I second Tracy W's comment. My wife is both a reader and writer of paranormal stories and the conflicts inherent in vampire/human relationships provide strong and believable conflict throughout.

Like what Andrew said, I think it's a kind of wish fulfillment. Not necessarily to become a vampire, but that there's this Super-Handsome, Mysterious, Dangerous Stranger-Gentlemen who could-have-anyone-in-the-world-but-he-wants-me! aspect.

meh. I think it's just that it's the subject du jour. A few years ago, you could have asked why child wizards were so popular, or why musical high schoolers were so popular. I don't think anything has changed in the vampire world to make twilight so much more popular than, say, Blade, except that Twilight was well marketed, (presumably) a decent read, and aimed at a huge and largely homogenous (in their tastes) segment of the population. Then twilight made a bunch of money so other projects followed.

It has been mentioned (translation: I forget who said it) that "Horror movies are the nightmares of our collective subconcious."

Which means that for a horror genre to become popular, it must resonate with something that is within a big slab of the population. If one type of horror story becomes very successful, it must be reminiscent, or a metaphor for something that lurks in the worries, concerns and outright fears of many, many people.

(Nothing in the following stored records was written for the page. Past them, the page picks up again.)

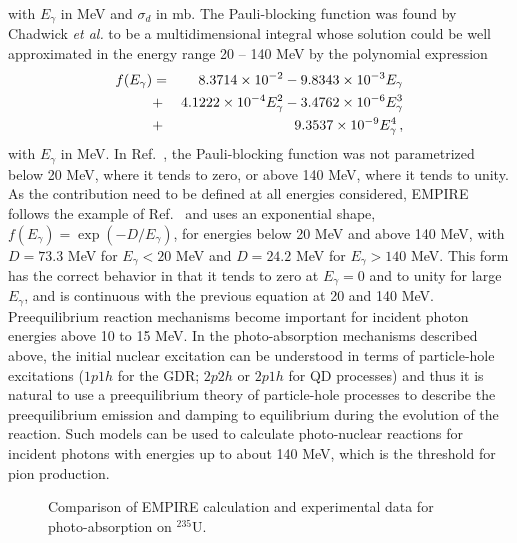 with $E_{\gamma}$ in MeV and $\sigma_{d}$ in mb. The Pauli-blocking function
was found by Chadwick \emph{et al.} to be a multidimensional integral whose
solution could be well approximated in the energy range 20 -- 140 MeV by the
polynomial expression
\begin{eqnarray}
f(E_{\gamma}) & = & \;8.3714\times10^{-2}-9.8343\times10^{-3}E_{\gamma}
\notag \\
&+&4.1222\times10^{-4}E_{\gamma}^{2} -3.4762\times10^{-6}E_{\gamma}^{3}
\notag \\
&+&9.3537\times10^{-9}E_{\gamma}^{4}\,,
\end{eqnarray}
with $E_{\gamma}$ in MeV. In Ref.~\cite{chadQD}, the Pauli-blocking function
was not parametrized below 20 MeV, where it tends to zero, or above 140 MeV,
where it tends to unity. As the contribution need to be defined at all
energies considered, EMPIRE follows the example of Ref.~\cite{PHNuc} and
uses an exponential shape, $f(E_{\gamma})=\exp(-D/E_{\gamma})$, for energies
below 20 MeV and above 140 MeV, with $D=73.3$ MeV for $E_{\gamma}<20$ MeV
and $D=24.2$ MeV for $E_{\gamma}>140$ MeV. This form has the correct
behavior in that it tends to zero at $E_{\gamma}=0$ and to unity for large $%
E_{\gamma}$, and is continuous with the previous equation at 20 and 140 MeV.
Preequilibrium reaction mechanisms become important for incident photon
energies above 10 to 15 MeV. In the photo-absorption mechanisms described
above, the initial nuclear excitation can be understood in terms of
particle-hole excitations ($1p1h$ for the GDR; $2p2h$ or $2p1h$ for QD
processes) and thus it is natural to use a preequilibrium theory of
particle-hole processes to describe the preequilibrium emission and damping
to equilibrium during the evolution of the reaction. Such models can be used
to calculate photo-nuclear reactions for incident photons with energies up
to about 140 MeV, which is the threshold for pion production.
\begin{figure}[htbp]
\caption{Comparison of EMPIRE calculation and experimental data for
photo-absorption on $^{235}$U.}
\label{u235abs}
\end{figure}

The two most common characters at the moment (as far as I can see) are pirates and vampires.

Pirates are obvious. Every newspaper you pick up has articles about pirates. The archetypal industry of the older generations (the music recording industry) claims to be in the process of being destroyed by pirates. And "pirate" is defined as including just about everyone below the age of 40, at least with an internet connection. Or who listens to music. Or who buys a handbag or jacket that costs less than $500. So a "pirate" is basically just any young person who rebels even slightly against their parents' generation.

In modern fiction, Vampires are

Slim to thin, if not gaunt
Extremely dangerous
Highly fashionable
Witty, charming and highly intelligent
Very sexy
A threat to the young, who they will seduce away and then take over
Often homosexual
Associated with blood
From lost, third-world, origins associated with dark blood rites

The interpretation is clear: Vampires are AIDS.

Take away the sexuality, and we are left with the Victorian vampire (another peak in their popularity). During which time the threat to the young middle class was TB. Which leaves its fashionable victims pale, thin, and spitting blood.

Roky Erickson's "Night of the Vampire" is a good song, and Entombed's cover is good too. They should do more doom metal and less death metal. On the other hand, Pentagram's "Sign of the Wolf" is great but their vampire song is lame. For those into over-the-top power-metal there's also Iced Earth's "Wolf". And don't forget "Werewolves of London"! But werewolves are still less popular.

Matheson's book is great, though it might also fit in the zombie genre (as have all the film versions of it). Herzog's movie is good too.

I'm recently digging into this field and happy to stumble onto your site. You've posted the info I need. Thanks for the sharing.